TR7/8 Headlamp Motor Repair

Returning from a Club night, a couple of months ago, I parked my TR8 in the garage, turned off the lights and the ignition. Much to my surprise, the headlamp pod on the offside decided not to stay in the parked position but kept rising and falling. Previously, I had seen it go up and down a couple of times and then settle in the parked position, but this was continuous. I tried switching the lights on and off again in the vain hope this would help but to no avail. There was only one thing to do disconnect the battery, lock the garage and go to bed. A few days later, I removed the faulty motor and repaired it using the following procedure, which I hope will be of use to others.

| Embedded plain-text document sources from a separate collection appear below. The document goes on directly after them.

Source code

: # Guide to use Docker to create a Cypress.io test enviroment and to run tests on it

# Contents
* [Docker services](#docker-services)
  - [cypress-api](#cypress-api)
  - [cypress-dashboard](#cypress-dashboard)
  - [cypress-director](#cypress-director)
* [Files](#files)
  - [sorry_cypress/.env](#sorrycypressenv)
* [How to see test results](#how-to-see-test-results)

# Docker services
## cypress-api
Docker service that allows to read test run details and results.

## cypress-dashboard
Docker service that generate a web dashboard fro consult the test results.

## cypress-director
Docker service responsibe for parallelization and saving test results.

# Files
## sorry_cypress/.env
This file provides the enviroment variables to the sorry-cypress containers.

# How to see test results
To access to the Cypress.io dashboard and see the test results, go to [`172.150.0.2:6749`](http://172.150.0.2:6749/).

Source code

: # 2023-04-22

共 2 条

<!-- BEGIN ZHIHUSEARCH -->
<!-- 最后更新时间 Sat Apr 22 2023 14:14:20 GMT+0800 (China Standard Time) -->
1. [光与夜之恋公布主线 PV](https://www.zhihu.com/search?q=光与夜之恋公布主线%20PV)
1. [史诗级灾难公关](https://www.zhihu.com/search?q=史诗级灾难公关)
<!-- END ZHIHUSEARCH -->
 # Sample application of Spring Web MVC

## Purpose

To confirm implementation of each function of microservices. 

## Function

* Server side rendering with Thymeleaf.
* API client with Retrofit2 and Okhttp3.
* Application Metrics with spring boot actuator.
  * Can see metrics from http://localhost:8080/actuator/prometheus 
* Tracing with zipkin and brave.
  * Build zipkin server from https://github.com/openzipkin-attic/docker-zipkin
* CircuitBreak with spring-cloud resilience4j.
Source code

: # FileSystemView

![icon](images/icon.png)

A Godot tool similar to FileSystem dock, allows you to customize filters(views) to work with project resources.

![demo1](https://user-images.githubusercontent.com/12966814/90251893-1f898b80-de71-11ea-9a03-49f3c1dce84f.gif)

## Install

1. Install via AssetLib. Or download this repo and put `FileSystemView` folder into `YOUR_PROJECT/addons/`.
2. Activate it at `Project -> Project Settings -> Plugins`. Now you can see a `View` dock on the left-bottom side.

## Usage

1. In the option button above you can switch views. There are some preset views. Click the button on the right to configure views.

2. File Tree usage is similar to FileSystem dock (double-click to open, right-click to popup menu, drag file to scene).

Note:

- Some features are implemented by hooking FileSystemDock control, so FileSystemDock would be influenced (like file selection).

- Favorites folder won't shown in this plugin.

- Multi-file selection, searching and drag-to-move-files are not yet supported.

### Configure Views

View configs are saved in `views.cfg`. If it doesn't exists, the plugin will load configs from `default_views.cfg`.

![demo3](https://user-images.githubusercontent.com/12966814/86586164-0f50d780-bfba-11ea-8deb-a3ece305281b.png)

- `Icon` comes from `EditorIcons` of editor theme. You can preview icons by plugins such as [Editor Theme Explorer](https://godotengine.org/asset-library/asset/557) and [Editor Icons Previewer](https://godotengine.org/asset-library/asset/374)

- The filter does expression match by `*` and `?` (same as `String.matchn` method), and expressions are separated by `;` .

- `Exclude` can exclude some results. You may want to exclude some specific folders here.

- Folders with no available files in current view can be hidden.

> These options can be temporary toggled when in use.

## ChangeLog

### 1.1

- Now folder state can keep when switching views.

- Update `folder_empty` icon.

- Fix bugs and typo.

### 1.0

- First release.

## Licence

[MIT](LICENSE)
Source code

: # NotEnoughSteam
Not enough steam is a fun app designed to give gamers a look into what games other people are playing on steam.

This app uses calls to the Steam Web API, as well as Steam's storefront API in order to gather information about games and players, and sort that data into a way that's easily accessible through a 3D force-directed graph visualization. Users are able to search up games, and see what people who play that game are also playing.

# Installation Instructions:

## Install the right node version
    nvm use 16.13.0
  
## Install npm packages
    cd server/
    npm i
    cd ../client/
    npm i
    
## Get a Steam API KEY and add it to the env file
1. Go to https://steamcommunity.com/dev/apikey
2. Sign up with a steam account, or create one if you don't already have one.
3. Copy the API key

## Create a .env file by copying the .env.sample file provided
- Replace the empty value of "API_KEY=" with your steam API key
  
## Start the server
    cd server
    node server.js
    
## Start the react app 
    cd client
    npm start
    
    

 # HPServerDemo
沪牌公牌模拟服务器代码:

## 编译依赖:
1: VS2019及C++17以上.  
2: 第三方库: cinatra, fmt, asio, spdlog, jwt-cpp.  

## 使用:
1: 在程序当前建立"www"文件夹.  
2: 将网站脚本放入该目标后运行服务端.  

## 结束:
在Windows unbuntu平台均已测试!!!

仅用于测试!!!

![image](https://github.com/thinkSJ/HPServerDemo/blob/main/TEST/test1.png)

With the motor on the bench, remove the four retaining screws and two covers. Inside there is a copper strip whose ends rest on a copper stud, each of which are connected to the positive end of a diode via an eyelet. If one end of the copper strip, is sticking up then rotate the knurled knob at the base of the motor until it lies flat. A continuity check can then be made between each of the positive diode leads and the green wire eyelet connector in the centre of the copper strip. This should be zero or very close to zero resistance, but one or both will probably be found to be high resistance. It is very difficult to clean the connections properly without bending the copper strip out of shape, so what may appear to be a drastic solution is needed.
Remove the screw holding this unit to the motor and carefully lift away the switch assembly, revealing the cog/cam underneath.

Warning: DO NOT rotate the knurled nut at the base of the motor at this stage as it will upset the timing.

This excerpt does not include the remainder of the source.